[Supplied data — start]

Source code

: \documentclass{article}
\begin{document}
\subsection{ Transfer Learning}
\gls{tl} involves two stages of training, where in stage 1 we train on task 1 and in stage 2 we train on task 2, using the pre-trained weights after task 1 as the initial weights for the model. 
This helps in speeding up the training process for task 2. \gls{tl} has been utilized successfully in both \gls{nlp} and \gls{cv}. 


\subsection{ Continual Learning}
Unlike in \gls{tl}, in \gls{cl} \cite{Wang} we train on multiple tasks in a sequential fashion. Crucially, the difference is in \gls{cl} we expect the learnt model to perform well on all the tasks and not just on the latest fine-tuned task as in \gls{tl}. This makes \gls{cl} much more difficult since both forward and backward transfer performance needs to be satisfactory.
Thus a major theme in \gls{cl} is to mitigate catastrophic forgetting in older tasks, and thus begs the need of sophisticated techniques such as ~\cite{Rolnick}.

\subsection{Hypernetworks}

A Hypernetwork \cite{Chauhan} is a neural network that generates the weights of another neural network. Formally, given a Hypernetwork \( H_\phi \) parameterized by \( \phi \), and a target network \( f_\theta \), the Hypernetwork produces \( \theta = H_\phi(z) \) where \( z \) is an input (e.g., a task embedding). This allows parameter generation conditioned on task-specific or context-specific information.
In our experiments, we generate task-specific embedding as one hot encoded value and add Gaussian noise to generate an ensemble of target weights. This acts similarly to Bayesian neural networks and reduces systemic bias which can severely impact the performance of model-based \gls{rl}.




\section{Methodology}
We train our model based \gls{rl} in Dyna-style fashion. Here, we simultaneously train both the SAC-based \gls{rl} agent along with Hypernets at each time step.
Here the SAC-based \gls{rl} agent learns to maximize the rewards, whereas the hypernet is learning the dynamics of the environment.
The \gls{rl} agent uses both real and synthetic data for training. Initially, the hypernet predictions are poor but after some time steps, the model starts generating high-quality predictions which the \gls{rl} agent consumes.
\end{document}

[Supplied data — finish]

**Problem description:** All of the data above needs to be written out again, exactly.

**Task answer:**
Source code

: \documentclass{article}
\begin{document}
\subsection{ Transfer Learning}
\gls{tl} involves two stages of training, where in stage 1 we train on task 1 and in stage 2 we train on task 2, using the pre-trained weights after task 1 as the initial weights for the model. 
This helps in speeding up the training process for task 2. \gls{tl} has been utilized successfully in both \gls{nlp} and \gls{cv}. 


\subsection{ Continual Learning}
Unlike in \gls{tl}, in \gls{cl} \cite{Wang} we train on multiple tasks in a sequential fashion. Crucially, the difference is in \gls{cl} we expect the learnt model to perform well on all the tasks and not just on the latest fine-tuned task as in \gls{tl}. This makes \gls{cl} much more difficult since both forward and backward transfer performance needs to be satisfactory.
Thus a major theme in \gls{cl} is to mitigate catastrophic forgetting in older tasks, and thus begs the need of sophisticated techniques such as ~\cite{Rolnick}.

\subsection{Hypernetworks}

A Hypernetwork \cite{Chauhan} is a neural network that generates the weights of another neural network. Formally, given a Hypernetwork \( H_\phi \) parameterized by \( \phi \), and a target network \( f_\theta \), the Hypernetwork produces \( \theta = H_\phi(z) \) where \( z \) is an input (e.g., a task embedding). This allows parameter generation conditioned on task-specific or context-specific information.
In our experiments, we generate task-specific embedding as one hot encoded value and add Gaussian noise to generate an ensemble of target weights. This acts similarly to Bayesian neural networks and reduces systemic bias which can severely impact the performance of model-based \gls{rl}.




\section{Methodology}
We train our model based \gls{rl} in Dyna-style fashion. Here, we simultaneously train both the SAC-based \gls{rl} agent along with Hypernets at each time step.
Here the SAC-based \gls{rl} agent learns to maximize the rewards, whereas the hypernet is learning the dynamics of the environment.
The \gls{rl} agent uses both real and synthetic data for training. Initially, the hypernet predictions are poor but after some time steps, the model starts generating high-quality predictions which the \gls{rl} agent consumes.
\end{document}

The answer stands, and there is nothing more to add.